Vibrational investigation of indigo–palygorskite association(s) in synthetic Maya blue

Abstract

A systematic investigation of the controversial association between indigo and palygorskite in Maya blue (MB), the famous Mesoamerican nano-hybrid pigment, is presented. It is based on vibrational spectroscopy up to near-infrared frequencies, as well as on X-ray diffraction and thermogravimetric analysis. The vibrational data point to a unique vibrational signature of the associated indigoid species over a broad range of experimental parameters (different octahedral composition of palygorskite, indigo concentration up to ca. 10 wt%, preparation temperature up to ca. 130 °C). This signature of MB includes bands attributed to the fundamental, combination, and overtone modes of N–H groups and proves that the associated species is indigo and not dehydroindigo.
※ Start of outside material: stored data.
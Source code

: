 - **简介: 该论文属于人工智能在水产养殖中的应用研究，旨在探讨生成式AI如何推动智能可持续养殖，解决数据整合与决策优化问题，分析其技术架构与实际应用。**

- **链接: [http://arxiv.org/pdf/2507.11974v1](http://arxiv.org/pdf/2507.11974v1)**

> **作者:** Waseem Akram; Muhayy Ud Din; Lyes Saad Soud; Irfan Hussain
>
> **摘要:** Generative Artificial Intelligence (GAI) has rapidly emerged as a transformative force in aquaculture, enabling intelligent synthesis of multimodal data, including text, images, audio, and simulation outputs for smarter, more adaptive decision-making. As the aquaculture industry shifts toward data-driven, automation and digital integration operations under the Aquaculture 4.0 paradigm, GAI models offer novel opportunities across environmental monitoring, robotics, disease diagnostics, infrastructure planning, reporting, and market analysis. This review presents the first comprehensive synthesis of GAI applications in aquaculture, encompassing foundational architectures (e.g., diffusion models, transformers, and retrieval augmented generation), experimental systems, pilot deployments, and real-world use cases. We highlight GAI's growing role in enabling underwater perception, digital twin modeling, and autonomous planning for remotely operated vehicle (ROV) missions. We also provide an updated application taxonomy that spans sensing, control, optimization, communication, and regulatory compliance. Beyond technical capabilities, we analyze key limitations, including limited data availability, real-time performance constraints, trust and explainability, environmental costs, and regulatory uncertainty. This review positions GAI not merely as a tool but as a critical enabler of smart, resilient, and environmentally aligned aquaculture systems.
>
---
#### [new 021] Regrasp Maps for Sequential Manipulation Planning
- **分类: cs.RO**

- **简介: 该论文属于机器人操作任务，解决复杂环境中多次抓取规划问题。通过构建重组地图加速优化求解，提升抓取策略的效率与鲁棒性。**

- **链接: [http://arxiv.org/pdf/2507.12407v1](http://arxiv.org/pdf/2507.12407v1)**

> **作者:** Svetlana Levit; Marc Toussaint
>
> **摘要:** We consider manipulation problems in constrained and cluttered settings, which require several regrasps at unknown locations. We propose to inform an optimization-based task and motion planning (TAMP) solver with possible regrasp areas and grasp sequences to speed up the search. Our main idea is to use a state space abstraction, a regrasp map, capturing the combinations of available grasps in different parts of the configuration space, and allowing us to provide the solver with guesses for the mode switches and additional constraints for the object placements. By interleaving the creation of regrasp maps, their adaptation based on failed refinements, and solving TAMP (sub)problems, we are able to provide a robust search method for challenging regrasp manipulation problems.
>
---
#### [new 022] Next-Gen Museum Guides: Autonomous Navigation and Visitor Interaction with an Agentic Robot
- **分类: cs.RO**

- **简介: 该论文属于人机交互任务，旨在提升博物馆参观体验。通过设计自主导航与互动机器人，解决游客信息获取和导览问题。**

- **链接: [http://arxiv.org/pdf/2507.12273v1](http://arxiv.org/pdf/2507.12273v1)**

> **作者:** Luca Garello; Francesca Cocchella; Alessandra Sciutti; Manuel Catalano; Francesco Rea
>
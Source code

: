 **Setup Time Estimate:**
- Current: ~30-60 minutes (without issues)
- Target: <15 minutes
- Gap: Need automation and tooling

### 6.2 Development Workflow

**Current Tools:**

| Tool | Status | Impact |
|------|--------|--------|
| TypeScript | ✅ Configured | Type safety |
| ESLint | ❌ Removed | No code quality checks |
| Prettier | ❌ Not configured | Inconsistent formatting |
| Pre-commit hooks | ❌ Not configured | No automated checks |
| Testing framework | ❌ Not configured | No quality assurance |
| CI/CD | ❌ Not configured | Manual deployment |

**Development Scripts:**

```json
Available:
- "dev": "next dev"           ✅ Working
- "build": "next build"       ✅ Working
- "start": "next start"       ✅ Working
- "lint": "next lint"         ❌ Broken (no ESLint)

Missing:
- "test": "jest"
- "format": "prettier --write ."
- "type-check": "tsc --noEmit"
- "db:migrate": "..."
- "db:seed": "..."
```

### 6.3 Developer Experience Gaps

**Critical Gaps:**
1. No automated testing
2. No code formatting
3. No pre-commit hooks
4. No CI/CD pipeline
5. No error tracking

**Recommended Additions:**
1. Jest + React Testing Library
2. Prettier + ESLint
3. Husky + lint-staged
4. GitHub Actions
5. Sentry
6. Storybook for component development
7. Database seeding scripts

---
The high-wavenumber position of the N–H modes suggests that indigo is interacting weakly with the host matrix. The association with palygorskite proceeds with a log(time) kinetic law, provided that the tunnels of the clay are free from zeolitic H2O. It is found that palygorskite with pre-dried tunnels forms MB even at ambient temperatures. On the contrary, palygorskite with pre-folded tunnels does not associate with indigo. These data are compatible with models involving the diffusion of indigo inside the tunnels of palygorskite. By filling the tunnels, indigo blocks their rehydration at ambient as well as their folding at higher temperatures. At ca. 220 °C, indigo in MB assumes quantitatively a different bonding arrangement. This high-temperature structural transformation of MB is slowly reversible upon rehydration at ambient and its onset is observed at relatively low temperatures (≥130 °C). Thus, MB synthesized above ca. 130 °C and not given sufficient time to rehydrate fully at ambient would still contain variable amounts of the high-temperature species, which may explain conflicting reports about the nature of the guest molecule.